**Records to use**.
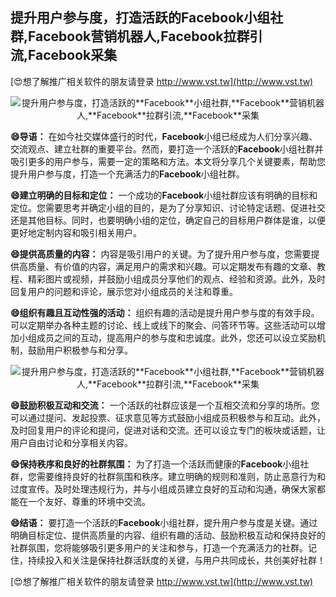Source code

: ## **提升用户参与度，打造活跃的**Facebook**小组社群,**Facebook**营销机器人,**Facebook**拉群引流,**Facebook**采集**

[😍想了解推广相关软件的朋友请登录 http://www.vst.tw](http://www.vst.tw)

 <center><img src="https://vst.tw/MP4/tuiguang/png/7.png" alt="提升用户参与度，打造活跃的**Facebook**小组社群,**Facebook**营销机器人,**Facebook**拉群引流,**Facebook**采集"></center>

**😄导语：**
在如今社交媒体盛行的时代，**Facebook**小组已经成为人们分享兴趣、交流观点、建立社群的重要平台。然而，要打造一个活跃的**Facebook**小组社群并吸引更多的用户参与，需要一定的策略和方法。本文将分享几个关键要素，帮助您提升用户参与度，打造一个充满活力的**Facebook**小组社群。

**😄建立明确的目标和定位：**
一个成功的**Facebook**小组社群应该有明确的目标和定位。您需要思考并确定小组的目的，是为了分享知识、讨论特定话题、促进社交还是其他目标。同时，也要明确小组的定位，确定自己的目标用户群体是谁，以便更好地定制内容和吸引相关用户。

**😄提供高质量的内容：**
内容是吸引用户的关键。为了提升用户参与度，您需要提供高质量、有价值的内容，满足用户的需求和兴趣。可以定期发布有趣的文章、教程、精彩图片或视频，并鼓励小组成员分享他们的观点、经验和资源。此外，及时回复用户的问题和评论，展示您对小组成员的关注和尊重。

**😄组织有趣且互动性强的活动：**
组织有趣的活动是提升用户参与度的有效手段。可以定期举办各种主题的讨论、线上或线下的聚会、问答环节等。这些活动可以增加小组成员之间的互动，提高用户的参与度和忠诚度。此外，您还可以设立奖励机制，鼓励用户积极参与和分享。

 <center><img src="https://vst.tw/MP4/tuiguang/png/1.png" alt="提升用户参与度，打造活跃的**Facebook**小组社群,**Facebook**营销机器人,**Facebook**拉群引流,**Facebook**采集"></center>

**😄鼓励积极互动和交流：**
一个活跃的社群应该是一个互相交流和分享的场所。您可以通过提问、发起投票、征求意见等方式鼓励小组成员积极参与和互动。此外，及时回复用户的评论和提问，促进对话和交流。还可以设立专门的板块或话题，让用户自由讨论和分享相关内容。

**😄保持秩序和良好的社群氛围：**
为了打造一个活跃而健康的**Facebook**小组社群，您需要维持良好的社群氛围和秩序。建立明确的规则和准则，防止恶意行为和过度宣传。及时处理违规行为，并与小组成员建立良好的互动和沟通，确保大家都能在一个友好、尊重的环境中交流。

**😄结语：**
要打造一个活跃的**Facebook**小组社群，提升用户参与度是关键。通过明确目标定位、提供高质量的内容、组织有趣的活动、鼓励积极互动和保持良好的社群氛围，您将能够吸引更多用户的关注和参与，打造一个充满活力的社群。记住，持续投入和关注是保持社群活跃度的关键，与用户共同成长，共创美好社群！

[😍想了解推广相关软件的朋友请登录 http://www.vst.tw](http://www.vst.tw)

--

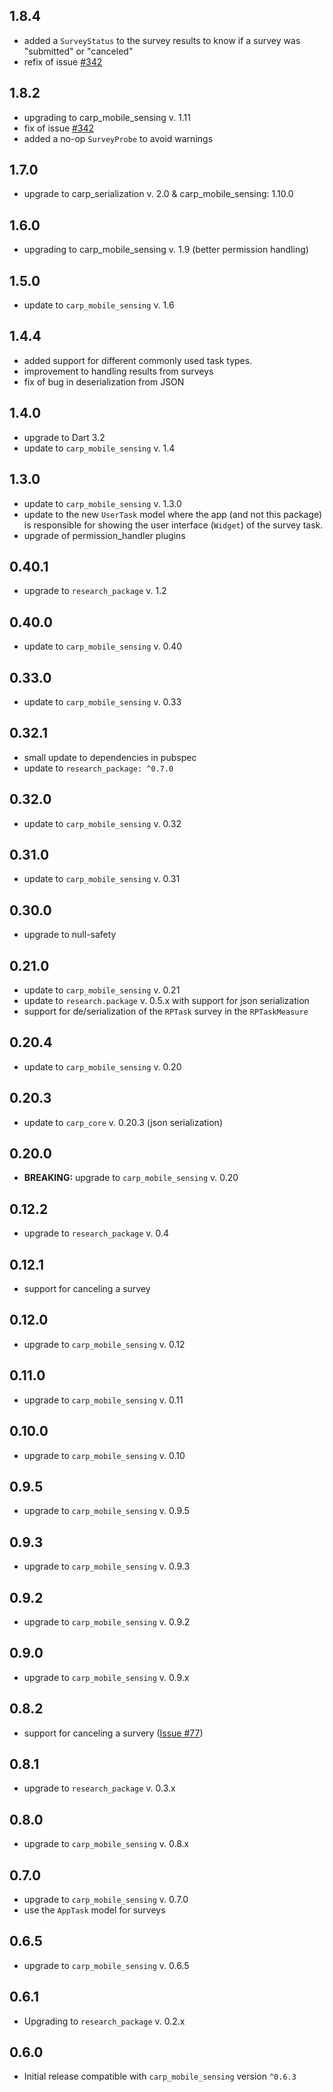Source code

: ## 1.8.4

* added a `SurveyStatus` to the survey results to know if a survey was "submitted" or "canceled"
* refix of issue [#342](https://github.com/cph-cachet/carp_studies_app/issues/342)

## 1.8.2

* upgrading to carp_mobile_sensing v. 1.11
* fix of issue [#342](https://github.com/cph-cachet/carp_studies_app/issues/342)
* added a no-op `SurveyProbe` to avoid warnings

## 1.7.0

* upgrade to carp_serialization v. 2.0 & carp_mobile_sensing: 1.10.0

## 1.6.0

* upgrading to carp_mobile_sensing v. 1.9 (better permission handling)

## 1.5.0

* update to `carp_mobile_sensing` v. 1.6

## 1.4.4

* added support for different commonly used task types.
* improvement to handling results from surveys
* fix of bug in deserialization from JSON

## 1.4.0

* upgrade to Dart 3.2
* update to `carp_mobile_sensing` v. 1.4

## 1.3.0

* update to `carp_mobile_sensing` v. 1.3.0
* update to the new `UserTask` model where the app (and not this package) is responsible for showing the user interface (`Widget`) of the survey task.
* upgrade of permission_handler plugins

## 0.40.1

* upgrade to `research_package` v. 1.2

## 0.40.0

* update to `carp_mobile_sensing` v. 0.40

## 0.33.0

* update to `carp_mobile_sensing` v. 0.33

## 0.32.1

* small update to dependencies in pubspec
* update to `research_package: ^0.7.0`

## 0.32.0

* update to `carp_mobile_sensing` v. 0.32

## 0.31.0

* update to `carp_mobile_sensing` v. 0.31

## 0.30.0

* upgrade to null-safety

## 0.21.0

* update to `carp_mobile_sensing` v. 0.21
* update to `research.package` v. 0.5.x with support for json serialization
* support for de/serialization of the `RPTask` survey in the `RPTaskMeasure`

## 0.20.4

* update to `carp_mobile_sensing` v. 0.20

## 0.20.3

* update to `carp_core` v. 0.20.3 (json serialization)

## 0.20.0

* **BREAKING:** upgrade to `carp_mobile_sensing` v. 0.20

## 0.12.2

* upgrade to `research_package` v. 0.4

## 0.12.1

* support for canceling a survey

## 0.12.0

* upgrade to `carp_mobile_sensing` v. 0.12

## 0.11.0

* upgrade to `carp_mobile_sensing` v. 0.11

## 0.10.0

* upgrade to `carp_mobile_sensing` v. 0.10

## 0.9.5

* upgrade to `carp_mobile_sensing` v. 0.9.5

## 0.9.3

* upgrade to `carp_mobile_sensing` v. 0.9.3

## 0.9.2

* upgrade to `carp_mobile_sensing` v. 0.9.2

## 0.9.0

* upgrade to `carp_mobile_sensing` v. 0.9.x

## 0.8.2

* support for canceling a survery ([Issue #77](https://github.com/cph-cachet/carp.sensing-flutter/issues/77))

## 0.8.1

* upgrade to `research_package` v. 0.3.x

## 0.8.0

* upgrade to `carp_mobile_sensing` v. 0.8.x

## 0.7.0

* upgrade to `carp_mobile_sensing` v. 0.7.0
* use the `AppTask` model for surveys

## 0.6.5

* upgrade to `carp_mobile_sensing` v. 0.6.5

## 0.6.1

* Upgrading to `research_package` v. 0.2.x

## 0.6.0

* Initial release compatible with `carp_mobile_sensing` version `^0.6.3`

* * *

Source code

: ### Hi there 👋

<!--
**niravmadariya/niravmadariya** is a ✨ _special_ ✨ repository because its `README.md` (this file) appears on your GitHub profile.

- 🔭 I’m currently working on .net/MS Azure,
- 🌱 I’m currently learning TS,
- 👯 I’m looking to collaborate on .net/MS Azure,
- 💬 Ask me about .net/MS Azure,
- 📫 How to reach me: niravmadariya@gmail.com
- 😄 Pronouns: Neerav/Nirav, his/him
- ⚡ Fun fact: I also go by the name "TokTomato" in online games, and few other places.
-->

**Description of the task**.
Look over the entries above and count the lines where the word "currently" appears, then report only that count.

**Response to this task**.
2